Generally, the more time that is spent in planning and preparing for the negotiation,
the more beneficial will be the final outcome.


Before entering into the negotiation, you need to have a clear idea of your objectives
and try to work out those of the other side. Ask yourself the following questions:

o What exactly do I wish to achieve from this negotiation?

o Which of my objectives:

- Must I achieve?

- Do I intend to achieve?

- Would I like to achieve?

o What options or alternatives would be acceptable to me?

o What are the other sides. objectives?

o How does the other side see the negotiation?


It has often been said that information is power. In any negotiation, there will be four types of information that is important to the final outcome.

o What information do I have that the other side has also?

o What information do I have that the other side does not have?

o What information do I need to have before negotiating with the other side?

o What information does the other side need before it can negotiate with me?

This can be particularly important when negotiating with people who concentrate
on price issues.

o What other things are important to this person?

o What pressures does he have on him to conclude the deal?

o How well is his company doing at the moment?

o How important is it that he deals with my company? etc.

The early phases of negotiation consist of both sides finding out more information
before talking about a specific deal or set of alternatives. For example, if you find out
the other side has a time deadline that only your company can meet, it may give you
the chance to negotiate on more favourable price. If you know that the other side
has recently expanded their production capacity, you may be able to negotiate more
favourable terms in return for a commitment to buy certain volumes over an agreed
time period.

By spending time as part of your preparation in listing what you already know and
what you need to know, you will give yourself a better chance to negotiate well on
your company’s behalf.

Concessions :

Negotiation is a process of bargaining by which agreement is reached between two
or more parties. It is rare in negotiation for agreement to be reached immediately or
for each side to have identical objectives. More often than not, agreements have to
be worked out where concessions are given and received and this is the area where
the profitability of the final outcome will be decided.

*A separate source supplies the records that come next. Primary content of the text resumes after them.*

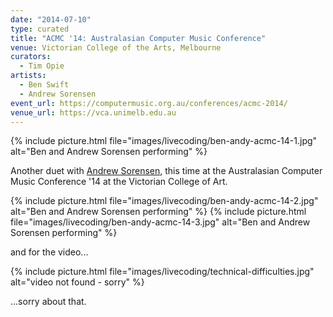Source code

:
 ```yaml
---
date: "2014-07-10"
type: curated
title: "ACMC '14: Australasian Computer Music Conference"
venue: Victorian College of the Arts, Melbourne
curators:
  - Tim Opie
artists:
  - Ben Swift
  - Andrew Sorensen
event_url: https://computermusic.org.au/conferences/acmc-2014/
venue_url: https://vca.unimelb.edu.au
---
```


{% include picture.html file="images/livecoding/ben-andy-acmc-14-1.jpg" alt="Ben and Andrew Sorensen performing" %}

Another duet with [Andrew Sorensen](https://twitter.com/digego), this time at
the Australasian Computer Music Conference '14 at the Victorian College of Art.

{% include picture.html file="images/livecoding/ben-andy-acmc-14-2.jpg" alt="Ben and Andrew Sorensen performing" %}
{% include picture.html file="images/livecoding/ben-andy-acmc-14-3.jpg" alt="Ben and Andrew Sorensen performing" %}

and for the video...

{% include picture.html file="images/livecoding/technical-difficulties.jpg" alt="video not found - sorry" %}

...sorry about that.
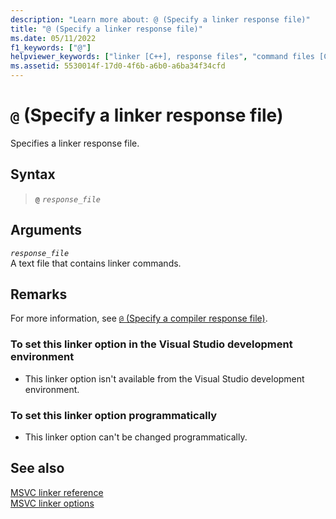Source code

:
 ```yaml
---
description: "Learn more about: @ (Specify a linker response file)"
title: "@ (Specify a linker response file)"
ms.date: 05/11/2022
f1_keywords: ["@"]
helpviewer_keywords: ["linker [C++], response files", "command files [C++]", "command files [C++], linker response file", "@ linker option", "response files, C/C++ linker"]
ms.assetid: 5530014f-17d0-4f6b-a6b0-a6ba34f34cfd
---
```

# `@` (Specify a linker response file)

Specifies a linker response file.

## Syntax

> **`@`** *`response_file`*

## Arguments

*`response_file`*\
A text file that contains linker commands.

## Remarks

For more information, see [`@` (Specify a compiler response file)](at-specify-a-compiler-response-file.md).

### To set this linker option in the Visual Studio development environment

- This linker option isn't available from the Visual Studio development environment.

### To set this linker option programmatically

- This linker option can't be changed programmatically.

## See also

[MSVC linker reference](linking.md)\
[MSVC linker options](linker-options.md)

When preparing for negotiation, it is advisable to write down a realistic assessment
of how you perceive the final outcome. Find out the limits of your authority within
the negotiation and decide what you are willing and able to concede in order to
arrive at an agreement, which satisfies all parties.

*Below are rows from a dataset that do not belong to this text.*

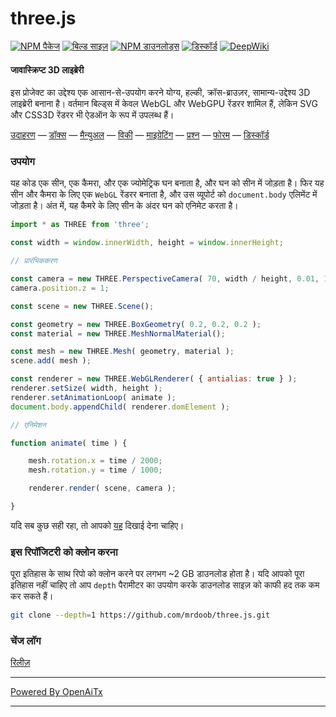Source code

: # three.js

[![NPM पैकेज][npm]][npm-url]
[![बिल्ड साइज़][build-size]][build-size-url]
[![NPM डाउनलोड्स][npm-downloads]][npmtrends-url]
[![डिस्कॉर्ड][discord]][discord-url]
[![DeepWiki][deepwiki]][deepwiki-url]

#### जावास्क्रिप्ट 3D लाइब्रेरी

इस प्रोजेक्ट का उद्देश्य एक आसान-से-उपयोग करने योग्य, हल्की, क्रॉस-ब्राउज़र, सामान्य-उद्देश्य 3D लाइब्रेरी बनाना है। वर्तमान बिल्ड्स में केवल WebGL और WebGPU रेंडरर शामिल हैं, लेकिन SVG और CSS3D रेंडरर भी ऐडऑन के रूप में उपलब्ध हैं।

[उदाहरण](https://threejs.org/examples/) &mdash;
[डॉक्स](https://threejs.org/docs/) &mdash;
[मैन्युअल](https://threejs.org/manual/) &mdash;
[विकी](https://github.com/mrdoob/three.js/wiki) &mdash;
[माइग्रेटिंग](https://github.com/mrdoob/three.js/wiki/Migration-Guide) &mdash;
[प्रश्न](https://stackoverflow.com/questions/tagged/three.js) &mdash;
[फोरम](https://discourse.threejs.org/) &mdash;
[डिस्कॉर्ड](https://discord.gg/56GBJwAnUS)

### उपयोग

यह कोड एक सीन, एक कैमरा, और एक ज्योमेट्रिक घन बनाता है, और घन को सीन में जोड़ता है। फिर यह सीन और कैमरा के लिए एक `WebGL` रेंडरर बनाता है, और उस व्यूपोर्ट को `document.body` एलिमेंट में जोड़ता है। अंत में, यह कैमरे के लिए सीन के अंदर घन को एनिमेट करता है।

```javascript
import * as THREE from 'three';

const width = window.innerWidth, height = window.innerHeight;

// प्रारंभिककरण

const camera = new THREE.PerspectiveCamera( 70, width / height, 0.01, 10 );
camera.position.z = 1;

const scene = new THREE.Scene();

const geometry = new THREE.BoxGeometry( 0.2, 0.2, 0.2 );
const material = new THREE.MeshNormalMaterial();

const mesh = new THREE.Mesh( geometry, material );
scene.add( mesh );

const renderer = new THREE.WebGLRenderer( { antialias: true } );
renderer.setSize( width, height );
renderer.setAnimationLoop( animate );
document.body.appendChild( renderer.domElement );

// एनिमेशन

function animate( time ) {

	mesh.rotation.x = time / 2000;
	mesh.rotation.y = time / 1000;

	renderer.render( scene, camera );

}
```

यदि सब कुछ सही रहा, तो आपको [यह](https://jsfiddle.net/v98k6oze/) दिखाई देना चाहिए।

### इस रिपॉजिटरी को क्लोन करना

पूरा इतिहास के साथ रिपो को क्लोन करने पर लगभग ~2 GB डाउनलोड होता है। यदि आपको पूरा इतिहास नहीं चाहिए तो आप `depth` पैरामीटर का उपयोग करके डाउनलोड साइज़ को काफी हद तक कम कर सकते हैं।

```sh
git clone --depth=1 https://github.com/mrdoob/three.js.git
```

### चेंज लॉग

[रिलीज़](https://github.com/mrdoob/three.js/releases)


[npm]: https://img.shields.io/npm/v/three
[npm-url]: https://www.npmjs.com/package/three
[build-size]: https://badgen.net/bundlephobia/minzip/three
[build-size-url]: https://bundlephobia.com/result?p=three
[npm-downloads]: https://img.shields.io/npm/dw/three
[npmtrends-url]: https://www.npmtrends.com/three
[discord]: https://img.shields.io/discord/685241246557667386
[discord-url]: https://discord.gg/56GBJwAnUS
[deepwiki]: https://deepwiki.com/badge.svg
[deepwiki-url]: https://deepwiki.com/mrdoob/three.js

---

[Powered By OpenAiTx](https://github.com/OpenAiTx/OpenAiTx)

---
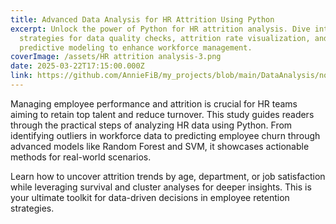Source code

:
 ```yaml
---
title: Advanced Data Analysis for HR Attrition Using Python
excerpt: Unlock the power of Python for HR attrition analysis. Dive into
  strategies for data quality checks, attrition rate visualization, and
  predictive modeling to enhance workforce management.
coverImage: /assets/HR attrition analysis-3.png
date: 2025-03-22T17:15:00.000Z
link: https://github.com/AnnieFiB/my_projects/blob/main/DataAnalysis/notebooks/HR%20Attrition%20Analysis.ipynb
---
```

Managing employee performance and attrition is crucial for HR teams aiming to retain top talent and reduce turnover. This study guides readers through the practical steps of analyzing HR data using Python. From identifying outliers in workforce data to predicting employee churn through advanced models like Random Forest and SVM, it showcases actionable methods for real-world scenarios.

Learn how to uncover attrition trends by age, department, or job satisfaction while leveraging survival and cluster analyses for deeper insights. This is your ultimate toolkit for data-driven decisions in employee retention strategies.
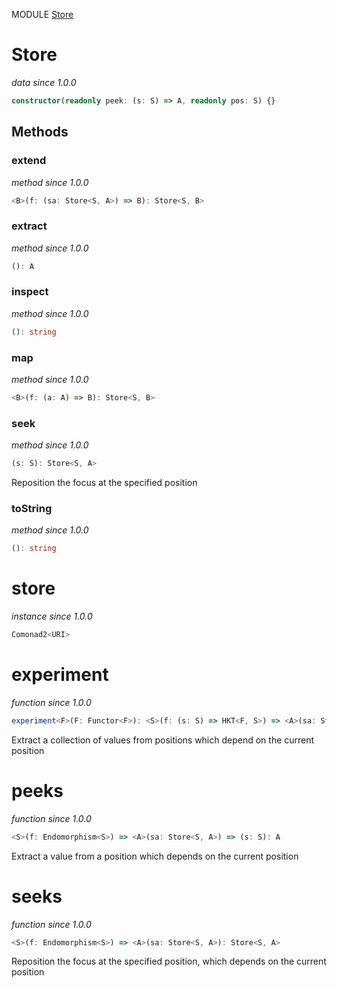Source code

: MODULE [Store](https://github.com/gcanti/fp-ts/blob/master/src/Store.ts)

# Store

_data_
_since 1.0.0_

```ts
constructor(readonly peek: (s: S) => A, readonly pos: S) {}
```

## Methods

### extend

_method_
_since 1.0.0_

```ts
<B>(f: (sa: Store<S, A>) => B): Store<S, B>
```

### extract

_method_
_since 1.0.0_

```ts
(): A
```

### inspect

_method_
_since 1.0.0_

```ts
(): string
```

### map

_method_
_since 1.0.0_

```ts
<B>(f: (a: A) => B): Store<S, B>
```

### seek

_method_
_since 1.0.0_

```ts
(s: S): Store<S, A>
```

Reposition the focus at the specified position

### toString

_method_
_since 1.0.0_

```ts
(): string
```

# store

_instance_
_since 1.0.0_

```ts
Comonad2<URI>
```

# experiment

_function_
_since 1.0.0_

```ts
experiment<F>(F: Functor<F>): <S>(f: (s: S) => HKT<F, S>) => <A>(sa: Store<S, A>) => HKT<F, A>
```

Extract a collection of values from positions which depend on the current position

# peeks

_function_
_since 1.0.0_

```ts
<S>(f: Endomorphism<S>) => <A>(sa: Store<S, A>) => (s: S): A
```

Extract a value from a position which depends on the current position

# seeks

_function_
_since 1.0.0_

```ts
<S>(f: Endomorphism<S>) => <A>(sa: Store<S, A>): Store<S, A>
```

Reposition the focus at the specified position, which depends on the current position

Concessions have two elements; cost and value. It is possible during negotiations to
concede issues that have little cost to you but have great value to the other side. This
is the best type of concession to make. Avoid, however, conceding on issues that
have a high cost to you irrespective of their value to the other side.

When preparing for negotiations, ask yourself the following questions:

o What is the best deal I could realistically achieve in this negotiation?

o What is the likely outcome of the negotiation?

o What is the limit of my authority?

o At which point should I walk away?

o What concessions are available to me?

o What is the cost of each concession and what value does each have to either side?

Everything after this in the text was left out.